Task instructions → Locate, in the data below, the line that contains "Per step the mobile gateway" and the line that contains "#### Features (BREAKING)"; reproduce exactly those two lines and every line between them, nothing more.

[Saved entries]
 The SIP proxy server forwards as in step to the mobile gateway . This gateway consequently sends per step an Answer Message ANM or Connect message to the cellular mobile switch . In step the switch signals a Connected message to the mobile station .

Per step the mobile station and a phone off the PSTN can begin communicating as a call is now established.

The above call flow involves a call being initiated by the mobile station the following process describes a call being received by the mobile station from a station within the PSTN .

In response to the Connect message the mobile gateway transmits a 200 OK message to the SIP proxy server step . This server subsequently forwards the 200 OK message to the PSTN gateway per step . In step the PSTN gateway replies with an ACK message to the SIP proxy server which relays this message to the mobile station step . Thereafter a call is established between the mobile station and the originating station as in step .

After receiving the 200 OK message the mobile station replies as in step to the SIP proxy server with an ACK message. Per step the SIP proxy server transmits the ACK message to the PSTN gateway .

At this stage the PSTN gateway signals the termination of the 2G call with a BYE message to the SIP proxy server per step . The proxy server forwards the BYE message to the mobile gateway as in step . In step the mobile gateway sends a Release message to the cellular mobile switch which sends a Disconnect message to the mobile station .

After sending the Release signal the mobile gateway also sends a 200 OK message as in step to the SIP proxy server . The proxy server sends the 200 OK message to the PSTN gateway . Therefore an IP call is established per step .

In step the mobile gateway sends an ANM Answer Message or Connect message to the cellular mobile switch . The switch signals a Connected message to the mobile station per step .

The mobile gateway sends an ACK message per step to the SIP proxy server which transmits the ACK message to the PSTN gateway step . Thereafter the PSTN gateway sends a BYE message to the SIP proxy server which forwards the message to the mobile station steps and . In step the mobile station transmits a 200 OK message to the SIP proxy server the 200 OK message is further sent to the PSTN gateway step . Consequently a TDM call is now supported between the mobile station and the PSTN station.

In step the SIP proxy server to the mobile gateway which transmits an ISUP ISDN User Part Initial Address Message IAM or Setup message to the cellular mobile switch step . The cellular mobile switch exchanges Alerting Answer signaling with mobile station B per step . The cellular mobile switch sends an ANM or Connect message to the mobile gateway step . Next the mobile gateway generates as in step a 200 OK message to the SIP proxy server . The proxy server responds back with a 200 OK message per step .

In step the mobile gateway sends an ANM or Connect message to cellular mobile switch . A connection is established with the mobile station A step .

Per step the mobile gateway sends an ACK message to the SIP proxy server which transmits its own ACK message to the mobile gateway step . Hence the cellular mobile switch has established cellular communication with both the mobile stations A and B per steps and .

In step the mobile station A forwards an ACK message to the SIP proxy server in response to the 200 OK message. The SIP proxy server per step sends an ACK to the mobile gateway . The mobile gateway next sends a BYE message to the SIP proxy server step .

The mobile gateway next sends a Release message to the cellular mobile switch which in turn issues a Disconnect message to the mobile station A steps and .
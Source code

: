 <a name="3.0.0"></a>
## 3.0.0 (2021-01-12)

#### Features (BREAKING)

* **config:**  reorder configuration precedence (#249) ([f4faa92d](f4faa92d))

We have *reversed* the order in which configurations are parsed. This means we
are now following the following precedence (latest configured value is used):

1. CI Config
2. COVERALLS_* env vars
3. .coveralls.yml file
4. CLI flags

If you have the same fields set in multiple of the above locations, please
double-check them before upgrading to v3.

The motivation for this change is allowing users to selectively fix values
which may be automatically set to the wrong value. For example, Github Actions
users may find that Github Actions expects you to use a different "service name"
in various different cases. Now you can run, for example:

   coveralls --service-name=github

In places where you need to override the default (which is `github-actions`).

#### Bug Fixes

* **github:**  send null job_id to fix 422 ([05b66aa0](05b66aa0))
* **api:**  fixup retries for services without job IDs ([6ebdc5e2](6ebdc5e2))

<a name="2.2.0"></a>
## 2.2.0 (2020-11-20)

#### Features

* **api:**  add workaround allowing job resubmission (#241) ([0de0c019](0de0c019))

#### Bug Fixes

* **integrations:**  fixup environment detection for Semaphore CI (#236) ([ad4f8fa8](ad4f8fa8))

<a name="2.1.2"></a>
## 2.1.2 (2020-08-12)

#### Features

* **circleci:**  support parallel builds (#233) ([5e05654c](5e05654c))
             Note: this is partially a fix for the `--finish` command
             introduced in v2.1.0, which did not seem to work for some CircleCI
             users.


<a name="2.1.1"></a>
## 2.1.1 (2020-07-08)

Solution to this exercise →
Per step the mobile gateway sends an ACK message to the SIP proxy server which transmits its own ACK message to the mobile gateway step . Hence the cellular mobile switch has established cellular communication with both the mobile stations A and B per steps and .

In step the mobile station A forwards an ACK message to the SIP proxy server in response to the 200 OK message. The SIP proxy server per step sends an ACK to the mobile gateway . The mobile gateway next sends a BYE message to the SIP proxy server step .

The mobile gateway next sends a Release message to the cellular mobile switch which in turn issues a Disconnect message to the mobile station A steps and .
Source code

: <a name="3.0.0"></a>
## 3.0.0 (2021-01-12)

#### Features (BREAKING)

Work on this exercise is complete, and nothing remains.